Her Finance Minister Wolfgang Schaeuble threw his support behind the idea of an IMF-style rescue fund for Europe at the weekend and earlier on Monday a European Commission spokesman said the executive was ready to propose setting up a new rescue fund for the euro zone.
Merkel said while details would have to be sorted out, the European Union needed to have a mechanism to help itself if it hit difficulties, even if it meant changing the EU treaty.
“If the European Union is to be capable of taking action, it will run into such questions. The EU treaty will not be the end of history. Then we would be in a static system. I don’t want that, I want Europe to respond to new situations.”

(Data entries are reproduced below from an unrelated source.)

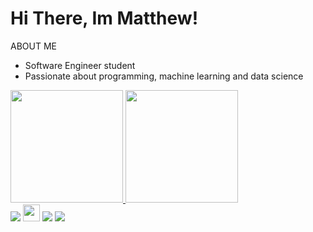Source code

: <h1>Hi There, Im Matthew!</h1>

ABOUT ME 
- Software Engineer student
- Passionate about programming, machine learning and data science


<div align="left">
  <a href="https://github.com/Matthews1337">
  <img height="180em" src="https://github-readme-stats.vercel.app/api?username=Matthews1337&show_icons=true&theme=transparent&include_all_commits=true&count_private=true"/>
  <img height="180em" src="https://github-readme-stats.vercel.app/api/top-langs/?username=Matthews1337&layout=compact&langs_count=7&theme=transparent"/>
</div>

<div> 
  <a href="https://www.instagram.com/matheussf_97/" target="_blank"><img src="https://img.shields.io/badge/-Instagram-%23E4405F?style=for-the-badge&logo=instagram&logoColor=white" target="_blank"></a>
 	<a href="https://www.dio.me/users/Matheusfonseca1997" target="_blank"><img src="https://img.shields.io/badge/Digital%20Innovation%20One-8A2BE2" target="_blank" height="27px"></a>
  <a href="https://www.linkedin.com/in/matheus-fonseca1337/" target="_blank"><img loading="lazy" src="https://img.shields.io/badge/-LinkedIn-%230077B5?style=for-the-badge&logo=linkedin&logoColor=white" target="_blank"></a>
  <a href="https://www.duolingo.com/profile/MatheusFon461198" target="_blank"><img loading="lazy" src="https://img.shields.io/badge/-Duolingo-%58CC02?style=for-the-badge&logo=duolingo&logoColor=white" target="_blank"></a>
</div>


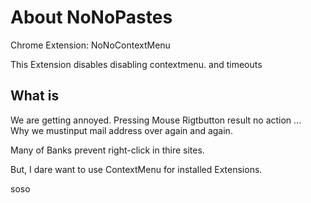 # About  NoNoPastes

Chrome Extension: NoNoContextMenu

This Extension disables disabling contextmenu. and timeouts

## What is 

We are getting annoyed. Pressing Mouse Rigtbutton result no action ...  
Why we  mustinput mail address over again and again.


Many of Banks prevent right-click in thire sites.

But, I dare want to use ContextMenu for installed Extensions.

soso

She said the euro was based on the two anchors of the “no bailout” clause -- under which no country can take on another euro zone state’s debts -- and the Stability and Growth Pact’s fiscal deficit rules.
“The question is, what can the European Union do to help itself?” Merkel told reporters at the Foreign Press Association.
“I think the idea (of a European Monetary Fund) is a good one,” Merkel said adding issues such as who would contribute and how independent it would be still have to be looked at. “Without changing the (EU) treaty, it cannot be done. We would need a treaty change,” she said.
Merkel also said she did not rule out taking action if Greece got into an “emergency situation” although she emphasised that this was not the case at the moment.
“The immediate inability to pay is, thankfully, not the case,” said Merkel when asked about Greece’s debt crisis.
“I cannot rule out anything, but the situation is not with us at the moment,” she said, adding Greece’s bond issue last week had gone well.
“Of course the spreads are wide. That is the assessment of the market. Ireland also has high spreads. As confidence grows in Greece, the spreads will narrow again,” she said.
Merkel reiterated that the European Union had to act with regard to the use of credit default swaps to bet against countries such as Greece.
“We cannot ban CDS but we need more limits,” said Merkel.
“Making CDs more transparent can only be ruled on at a Europe-wide basis,” she said, adding that she wanted harmonisation with other countries, such as the United States, as well.